John shrugged, thought _What the hell?_ and settled on his back on the sand next to Sherlock, their heads nearly touching. The stars overhead were a crowded carpet, not at all like the sky in London, almost terrifying in their uncountable number. John thought of Sherlock’s letter about Afghanistan, of Sherlock studying a foreign desert sky. John suddenly wanted to crowd that lonely memory out of Sherlock’s head, wanted to make sure that Sherlock only thought good things when he looked at the sky overhead. 

“Orion’s belt,” said John, and pointed. “Those three stars, there.”

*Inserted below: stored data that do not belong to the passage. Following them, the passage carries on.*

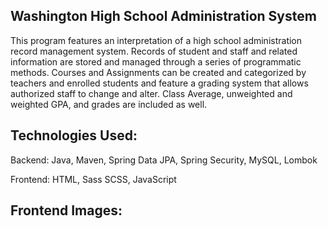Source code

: Washington High School Administration System
---
This program features an interpretation of a high school administration record management system.
Records of student and staff and related information are stored and managed through a series of programmatic methods.
Courses and Assignments can be created and categorized by teachers and enrolled students and feature a grading system that allows authorized staff to change and alter.
Class Average, unweighted and weighted GPA, and grades are included as well.

Technologies Used:
---
Backend: Java, Maven, Spring Data JPA, Spring Security, MySQL, Lombok

Frontend: HTML, Sass SCSS, JavaScript

Frontend Images:
---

Sherlock shifted even closer to him and frowned in the direction John was pointing. “Why are they Orion’s belt?”

“Well. They just are. The rest of Orion is somewhere up there.” Sherlock was right; they had already exhausted John’s knowledge of the constellations. 

“Who was Orion?” asked Sherlock. 

“I don’t know, actually. A hunter, I think. It’s a Greek myth.”

Sherlock was silent next to him for a long time, before saying, finally, “They looked up at all of this and they made up _stories_.”

“Who did?”

“The ancient Greeks. A hunter in the sky. They didn’t understand it, so they made up a story about a hunter in the sky. And they told everyone, ‘There is his belt.’ And it makes absolutely no sense but now, millennia later, you’re still talking about Orion and his belt. Everything we’ve learned about the stars, all of the truth that we know now, and yet there is still the story about the hunter in the sky.”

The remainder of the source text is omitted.